> _TO DO_: Wherever "Supports" appears in the records below, copy the line that holds it.

== EXCERPTED DATA

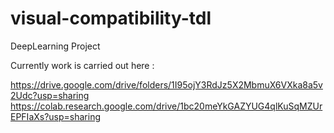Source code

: # visual-compatibility-tdl
DeepLearning Project

Currently work is carried out here :

https://drive.google.com/drive/folders/1I95ojY3RdJz5X2MbmuX6VXka8a5v2Udc?usp=sharing
https://colab.research.google.com/drive/1bc20meYkGAZYUG4qlKuSqMZUrEPFIaXs?usp=sharing

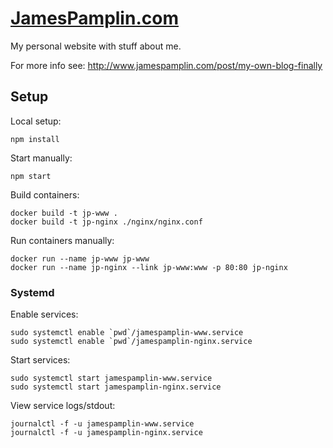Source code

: # [JamesPamplin.com](http://www.jamespamplin.com)
My personal website with stuff about me.

For more info see: http://www.jamespamplin.com/post/my-own-blog-finally

## Setup

Local setup:

    npm install

Start manually:

    npm start

Build containers:

    docker build -t jp-www .
    docker build -t jp-nginx ./nginx/nginx.conf

Run containers manually:

    docker run --name jp-www jp-www
    docker run --name jp-nginx --link jp-www:www -p 80:80 jp-nginx


### Systemd

Enable services:

    sudo systemctl enable `pwd`/jamespamplin-www.service
    sudo systemctl enable `pwd`/jamespamplin-nginx.service

Start services:

    sudo systemctl start jamespamplin-www.service
    sudo systemctl start jamespamplin-nginx.service

View service logs/stdout:

    journalctl -f -u jamespamplin-www.service
    journalctl -f -u jamespamplin-nginx.service
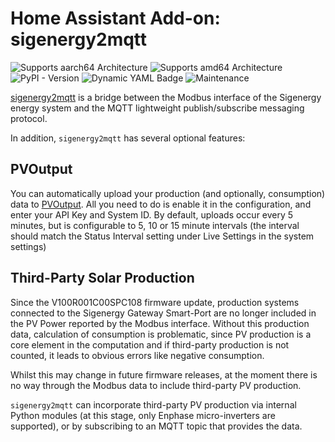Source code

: # Home Assistant Add-on: sigenergy2mqtt

![Supports aarch64 Architecture](https://img.shields.io/badge/aarch64-yes-green.svg)
![Supports amd64 Architecture](https://img.shields.io/badge/amd64-yes-green.svg)
![PyPI - Version](https://img.shields.io/pypi/v/sigenergy2mqtt)
![Dynamic YAML Badge](https://img.shields.io/badge/dynamic/yaml?url=https%3A%2F%2Fraw.githubusercontent.com%2Fseud0nym%2Fhome-assistant-addons%2Frefs%2Fheads%2Fmain%2Fsigenergy2mqtt%2Fconfig.yaml&query=%24.version&prefix=v&label=add-on)
![Maintenance](https://img.shields.io/maintenance/yes/2025)

[sigenergy2mqtt](https://github.com/seud0nym/sigenergy2mqtt) is a bridge between the Modbus interface of the Sigenergy energy system and the MQTT lightweight publish/subscribe messaging protocol.

In addition, `sigenergy2mqtt` has several optional features: 

## PVOutput

You can automatically upload your production (and optionally, consumption) data to [PVOutput](https://pvoutput.org/). All you need to do is enable it in the configuration, and enter your API Key and System ID. By default, uploads occur every 5 minutes, but is configurable to 5, 10 or 15 minute intervals (the interval should match the Status Interval setting under Live Settings in the system settings)

## Third-Party Solar Production

Since the V100R001C00SPC108 firmware update, production systems connected to the Sigenergy Gateway Smart-Port are no longer included in the PV Power reported by the Modbus interface. Without this production data, calculation of consumption is problematic, since PV production is a core element in the computation and if third-party production is not counted, it leads to obvious errors like negative consumption. 

Whilst this may change in future firmware releases, at the moment there is no way through the Modbus data to include third-party PV production.

`sigenergy2mqtt` can incorporate third-party PV production via internal Python modules (at this stage, only Enphase micro-inverters are supported), or by subscribing to an MQTT topic that provides the data.


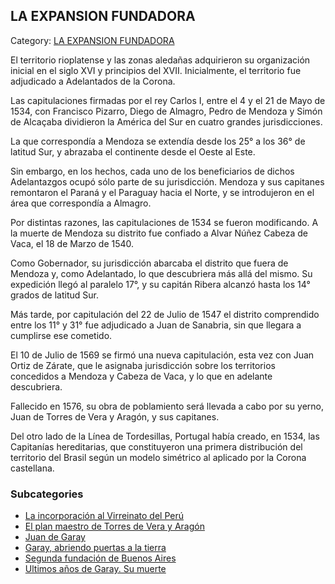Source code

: ## LA EXPANSION FUNDADORA

Category: [LA EXPANSION FUNDADORA](http://descubrircorrientes.com.ar/2012/index.php/2553-historia-desde-el-origen-hasta-1814/corrientes-colonial-primeras-noticias/la-expansion-fundadora)

El territorio rioplatense y las zonas aledañas adquirieron su organización inicial en el siglo XVI y principios del XVII. Inicialmente, el territorio fue adjudicado a Adelantados de la Corona.

Las capitulaciones firmadas por el rey Carlos I, entre el 4 y el 21 de Mayo de 1534, con Francisco Pizarro, Diego de Almagro, Pedro de Mendoza y Simón de Alcaçaba dividieron la América del Sur en cuatro grandes jurisdicciones.

La que correspondía a Mendoza se extendía desde los 25° a los 36° de latitud Sur, y abrazaba el continente desde el Oeste al Este.

Sin embargo, en los hechos, cada uno de los beneficiarios de dichos Adelantazgos ocupó sólo parte de su jurisdicción. Mendoza y sus capitanes remontaron el Paraná y el Paraguay hacia el Norte, y se introdujeron en el área que correspondía a Almagro.

Por distintas razones, las capitulaciones de 1534 se fueron modificando. A la muerte de Mendoza su distrito fue confiado a Alvar Núñez Cabeza de Vaca, el 18 de Marzo de 1540.

Como Gobernador, su jurisdicción abarcaba el distrito que fuera de Mendoza y, como Adelantado, lo que descubriera más allá del mismo. Su expedición llegó al paralelo 17°, y su capitán Ribera alcanzó hasta los 14° grados de latitud Sur.

Más tarde, por capitulación del 22 de Julio de 1547 el distrito comprendido entre los 11° y 31° fue adjudicado a Juan de Sanabria, sin que llegara a cumplirse ese cometido.

El 10 de Julio de 1569 se firmó una nueva capitulación, esta vez con Juan Ortiz de Zárate, que le asignaba jurisdicción sobre los territorios concedidos a Mendoza y Cabeza de Vaca, y lo que en adelante descubriera.

Fallecido en 1576, su obra de poblamiento será llevada a cabo por su yerno, Juan de Torres de Vera y Aragón, y sus capitanes.

Del otro lado de la Línea de Tordesillas, Portugal había creado, en 1534, las Capitanías hereditarias, que constituyeron una primera distribución del territorio del Brasil según un modelo simétrico al aplicado por la Corona castellana.

### Subcategories

-   [La incorporación al Virreinato del Perú](http://descubrircorrientes.com.ar/2012/index.php/2554-historia-desde-el-origen-hasta-1814/corrientes-colonial-primeras-noticias/la-expansion-fundadora/la-incorporacion-al-virreinato-del-peru)
-   [El plan maestro de Torres de Vera y Aragón](http://descubrircorrientes.com.ar/2012/index.php/2555-historia-desde-el-origen-hasta-1814/corrientes-colonial-primeras-noticias/la-expansion-fundadora/el-plan-maestro-de-torres-de-vera-y-aragon)
-   [Juan de Garay](http://descubrircorrientes.com.ar/2012/index.php/2556-historia-desde-el-origen-hasta-1814/corrientes-colonial-primeras-noticias/la-expansion-fundadora/juan-de-garay)
-   [Garay, abriendo puertas a la tierra](http://descubrircorrientes.com.ar/2012/index.php/2558-historia-desde-el-origen-hasta-1814/corrientes-colonial-primeras-noticias/la-expansion-fundadora/garay-abriendo-puertas-a-la-tierra)
-   [Segunda fundación de Buenos Aires](http://descubrircorrientes.com.ar/2012/index.php/2561-historia-desde-el-origen-hasta-1814/corrientes-colonial-primeras-noticias/la-expansion-fundadora/segunda-fundacion-de-buenos-aires)
-   [Ultimos años de Garay. Su muerte](http://descubrircorrientes.com.ar/2012/index.php/2563-historia-desde-el-origen-hasta-1814/corrientes-colonial-primeras-noticias/la-expansion-fundadora/ultimos-anos-de-garay-su-muerte)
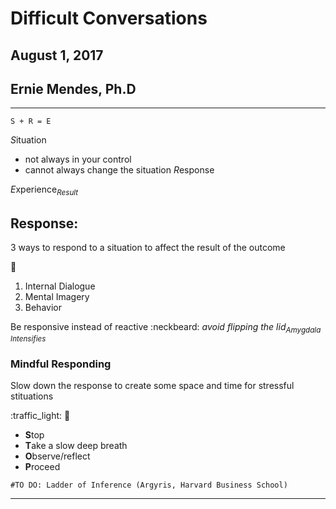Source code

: # Difficult Conversations

## August 1, 2017
## Ernie Mendes, Ph.D

----

`S + R = E`

*S*ituation
  * not always in your control
  * cannot always change the situation
*R*esponse

*E*xperience<sub>*Result*</sub>

## Response:
3 ways to respond to a situation to affect the result of the outcome

:volcano:

 1. Internal Dialogue
 2. Mental Imagery
 3. Behavior 

Be responsive instead of reactive :neckbeard: 
*avoid flipping the lid*<sub>*Amygdala Intensifies*</sub>

### Mindful Responding
Slow down the response to create some space and time for stressful stituations

:traffic\_light: :busstop:

* **S**top
* **T**ake a slow deep breath
* **O**bserve/reflect
* **P**roceed

`#TO DO: Ladder of Inference (Argyris, Harvard Business School)`



----



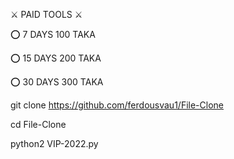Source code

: ⚔️ PAID TOOLS ⚔️

⭕ 7 DAYS 100 TAKA

⭕ 15 DAYS 200 TAKA

⭕ 30 DAYS 300 TAKA

git clone https://github.com/ferdousvau1/File-Clone

cd File-Clone

python2 VIP-2022.py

====

> _TASK OUTPUT_:
![Supports aarch64 Architecture](https://img.shields.io/badge/aarch64-yes-green.svg)
![Supports amd64 Architecture](https://img.shields.io/badge/amd64-yes-green.svg)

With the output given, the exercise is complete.